What needs to be done: All that should come back is the lines of the data below from the one containing "- 💬 **Testimonials" to the one containing "- 🖱️ Stylish", inclusive, exactly as they stand.

Material for this exercise:
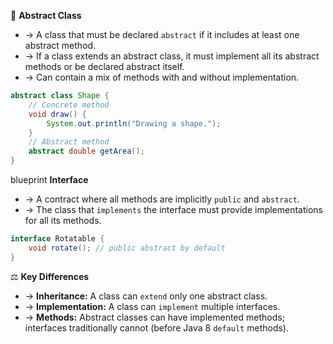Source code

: 🎨 **Abstract Class**
- → A class that must be declared `abstract` if it includes at least one abstract method.
- → If a class extends an abstract class, it must implement all its abstract methods or be declared abstract itself.
- → Can contain a mix of methods with and without implementation.
```java
abstract class Shape {
    // Concrete method
    void draw() {
        System.out.println("Drawing a shape.");
    }
    // Abstract method
    abstract double getArea();
}
```

 blueprint **Interface**
- → A contract where all methods are implicitly `public` and `abstract`.
- → The class that `implements` the interface must provide implementations for all its methods.
```java
interface Rotatable {
    void rotate(); // public abstract by default
}
```

⚖️ **Key Differences**
- → **Inheritance:** A class can `extend` only one abstract class.
- → **Implementation:** A class can `implement` multiple interfaces.
- → **Methods:** Abstract classes can have implemented methods; interfaces traditionally cannot (before Java 8 `default` methods).
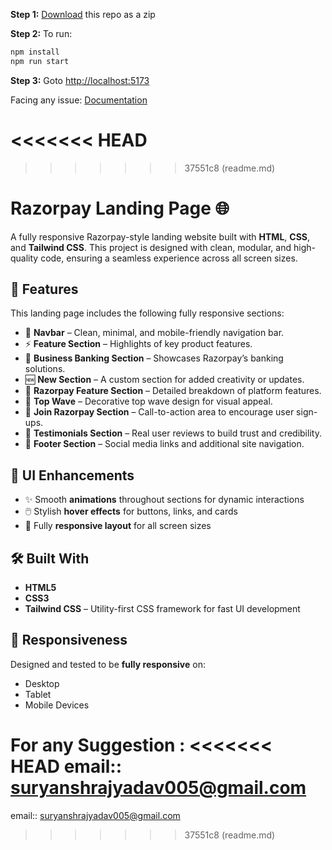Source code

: **Step 1:** [Download](https://github.com/thepranaygupta/html-tailwind-css-starter-pack/archive/refs/heads/main.zip) this repo as a zip

**Step 2:** To run:

```bash
npm install
npm run start
```

**Step 3:** Goto [http://localhost:5173](http://localhost:5173)

Facing any issue: [Documentation](https://tailwindcss.com/docs/installation/using-postcss)

<<<<<<< HEAD
=======

>>>>>>> 37551c8 (readme.md)
# Razorpay Landing Page 🌐

A fully responsive Razorpay-style landing website built with **HTML**, **CSS**, and **Tailwind CSS**. This project is designed with clean, modular, and high-quality code, ensuring a seamless experience across all screen sizes.

## 🚀 Features

This landing page includes the following fully responsive sections:

- 🔹 **Navbar** – Clean, minimal, and mobile-friendly navigation bar.
- ⚡ **Feature Section** – Highlights of key product features.
- 🏦 **Business Banking Section** – Showcases Razorpay’s banking solutions.
- 🆕 **New Section** – A custom section for added creativity or updates.
- 🧩 **Razorpay Feature Section** – Detailed breakdown of platform features.
- 🌊 **Top Wave** – Decorative top wave design for visual appeal.
- 🤝 **Join Razorpay Section** – Call-to-action area to encourage user sign-ups.
- 💬 **Testimonials Section** – Real user reviews to build trust and credibility.
- 🧾 **Footer Section** – Social media links and additional site navigation.

## 🎨 UI Enhancements

- ✨ Smooth **animations** throughout sections for dynamic interactions
- 🖱️ Stylish **hover effects** for buttons, links, and cards
- 📱 Fully **responsive layout** for all screen sizes

## 🛠️ Built With

- **HTML5**
- **CSS3**
- **Tailwind CSS** – Utility-first CSS framework for fast UI development

## 📱 Responsiveness

Designed and tested to be **fully responsive** on:

- Desktop
- Tablet
- Mobile Devices

For any Suggestion :
<<<<<<< HEAD
email:: suryanshrajyadav005@gmail.com
=======
email:: suryanshrajyadav005@gmail.com
>>>>>>> 37551c8 (readme.md)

Completed exercise:
- 💬 **Testimonials Section** – Real user reviews to build trust and credibility.
- 🧾 **Footer Section** – Social media links and additional site navigation.

## 🎨 UI Enhancements

- ✨ Smooth **animations** throughout sections for dynamic interactions
- 🖱️ Stylish **hover effects** for buttons, links, and cards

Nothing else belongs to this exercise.